What Is Periodic Limb Movement Disorder (PLMD)?
Periodic Limb Movement Disorder (PLMD), formerly known as nocturnal myoclonus, is a condition in which a person’s legs or arms twitch or move involuntarily and periodically during sleep. PLMD is not the same as night muscle spasms, or hypnic jerks, that occasionally occur when a person is falling asleep. These jerks are normal.
The limb movements typically occur 20 to 30 seconds apart, 5 or more times an hour, on and off throughout the night during periods of non-REM sleep. The rhythmic episodes usually involve a partial flexing of the big toe, ankle, knee, and occasionally, the hips.
The affected individual is usually unaware of the repetitive motion or the accompanying brief awakenings that disrupt sleep. Thus, people who have PLMD usually complain of difficulty in falling asleep, staying asleep, or staying awake during the day. They may also note restless sleep, hot or cold feet, or hair wearing off their legs. Bed partners often report being kicked, fighting for bed covers, or being awakened by the movements.
What Causes Periodic Limb Movement Disorder?
The cause of PLMD is unclear. Some researchers suggest PLMD is caused by reactions in the brain, while others suggest it might originate in the spinal cord. It may also be associated with circulatory problems. PLMD is often seen in patients with kidney disease, metabolic disorders, rheumatoid arthritis, pregnancy, or circulatory problems.
PLMD becomes more common as people age – around 34% of people over the age of 60 have PLMD. It occurs in men and women equally. This disorder is not very common in people under 30 years of age. Many people with PLMD also have Restless Legs Syndrome.
How is PLMD Diagnosed?
To diagnose PLMD, leg movements are recorded during sleep. Sensors placed over the calf muscle record the number of leg movements during each hour of sleep. This is called the Periodic Limb Movement index. If this index is greater than or equal to five, i.e., leg movements occurred at least five times an hour, then the diagnosis of PLMD is made.
Many people with PLMD do not require treatment because they sleep soundly and do not suffer from excessive daytime sleepiness or insomnia. For light sleepers, consulting with a personal doctor or a sleep specialist is recommended if symptoms of PLMD interfere with daily activities. PLMD is commonly associated with Restless Legs Syndrome (RLS), daytime sleepiness, and fatigue.
Relaxation therapy and good sleep practices encourage sound sleep in some PLMD patients. Refer to Sleep Tips for Successful Sleep for behaviors that help improve sleep.

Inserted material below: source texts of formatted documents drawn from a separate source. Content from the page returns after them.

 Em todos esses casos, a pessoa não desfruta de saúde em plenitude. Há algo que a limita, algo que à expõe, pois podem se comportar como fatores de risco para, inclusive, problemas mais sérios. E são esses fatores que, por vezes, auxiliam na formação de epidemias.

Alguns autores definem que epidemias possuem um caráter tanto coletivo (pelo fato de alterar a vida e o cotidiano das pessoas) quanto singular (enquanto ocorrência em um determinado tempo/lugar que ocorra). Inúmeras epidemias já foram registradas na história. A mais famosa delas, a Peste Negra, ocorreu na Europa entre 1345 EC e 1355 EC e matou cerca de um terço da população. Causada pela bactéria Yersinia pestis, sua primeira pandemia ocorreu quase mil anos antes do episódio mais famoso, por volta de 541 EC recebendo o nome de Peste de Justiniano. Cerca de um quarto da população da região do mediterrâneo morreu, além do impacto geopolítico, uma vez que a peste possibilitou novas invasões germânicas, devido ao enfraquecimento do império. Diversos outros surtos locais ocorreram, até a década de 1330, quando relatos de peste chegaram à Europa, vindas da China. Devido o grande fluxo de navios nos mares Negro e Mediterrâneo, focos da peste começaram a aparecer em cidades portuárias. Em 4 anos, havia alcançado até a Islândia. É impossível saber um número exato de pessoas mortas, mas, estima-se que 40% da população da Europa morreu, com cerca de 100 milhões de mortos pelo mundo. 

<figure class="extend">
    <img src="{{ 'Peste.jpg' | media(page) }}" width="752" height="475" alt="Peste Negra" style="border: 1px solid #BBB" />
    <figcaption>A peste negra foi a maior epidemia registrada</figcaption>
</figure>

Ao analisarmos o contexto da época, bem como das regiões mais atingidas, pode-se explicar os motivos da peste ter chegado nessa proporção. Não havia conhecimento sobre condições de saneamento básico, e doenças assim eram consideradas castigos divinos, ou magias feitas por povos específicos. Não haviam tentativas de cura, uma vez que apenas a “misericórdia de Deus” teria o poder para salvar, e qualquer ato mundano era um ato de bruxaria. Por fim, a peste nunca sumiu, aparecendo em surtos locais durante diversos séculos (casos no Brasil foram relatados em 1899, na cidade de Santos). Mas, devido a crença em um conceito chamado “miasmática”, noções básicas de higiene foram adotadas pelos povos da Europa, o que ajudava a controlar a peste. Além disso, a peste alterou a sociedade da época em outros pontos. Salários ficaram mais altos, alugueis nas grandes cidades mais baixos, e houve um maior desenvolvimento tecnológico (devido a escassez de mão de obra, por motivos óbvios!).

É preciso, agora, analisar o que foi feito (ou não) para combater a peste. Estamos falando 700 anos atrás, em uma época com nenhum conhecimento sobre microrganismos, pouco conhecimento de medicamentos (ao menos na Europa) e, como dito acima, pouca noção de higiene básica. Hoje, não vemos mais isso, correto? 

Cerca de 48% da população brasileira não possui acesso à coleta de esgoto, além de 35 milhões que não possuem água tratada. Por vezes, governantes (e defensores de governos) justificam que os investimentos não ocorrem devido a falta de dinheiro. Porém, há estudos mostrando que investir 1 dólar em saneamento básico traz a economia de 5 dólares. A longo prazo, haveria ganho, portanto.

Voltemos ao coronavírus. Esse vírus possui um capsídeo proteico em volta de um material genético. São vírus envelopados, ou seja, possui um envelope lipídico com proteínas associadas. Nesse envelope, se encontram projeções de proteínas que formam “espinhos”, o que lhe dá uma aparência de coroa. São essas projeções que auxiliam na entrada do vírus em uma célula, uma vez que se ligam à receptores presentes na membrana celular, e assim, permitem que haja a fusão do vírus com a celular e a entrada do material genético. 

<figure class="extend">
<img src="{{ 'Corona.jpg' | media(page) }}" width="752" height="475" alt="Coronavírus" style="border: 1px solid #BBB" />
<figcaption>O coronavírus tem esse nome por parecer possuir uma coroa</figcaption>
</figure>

The first step in treating any sleep disorder is to ascertain any underlying causes. Anemia, diabetes, or the use of certain antidepressants can contribute to leg movements. Often treatment of these underlying problems can relieve the symptoms of PLMD.
Various medications may help the person suffering from PLMD. Sleeping pills prevent the sleeper from frequent awakenings, but do not subdue the leg movements. Painkillers reduce the number of leg movements, but have little effect treating insomnia.
To date, drugs used to treat Parkinson’s disease seem to be the most effective – they treat both the movements and the insomnia. Drugs such as Sinemet (carbidopa or levodopa) and Mirapex (pramipexole dihydrochloride) are commonly used in this regard. Their side effects are minimal. However, the effects of long-term use in younger adults are unknown. Because PLMD is usually not treated with medication unless in combination with RLS and other symptoms, refer to “How is RLS Treated?” in the Introduction to Restless Legs Syndrome.
Vitamin and mineral supplements have shown to have some success treating PLMD. However, this treatment has not been proven clinically. Vitamin E may alleviate PLMD symptoms if poor peripheral circulation is the cause. Relaxation therapy and good sleep practices encourage sound sleep in some PLMD patients.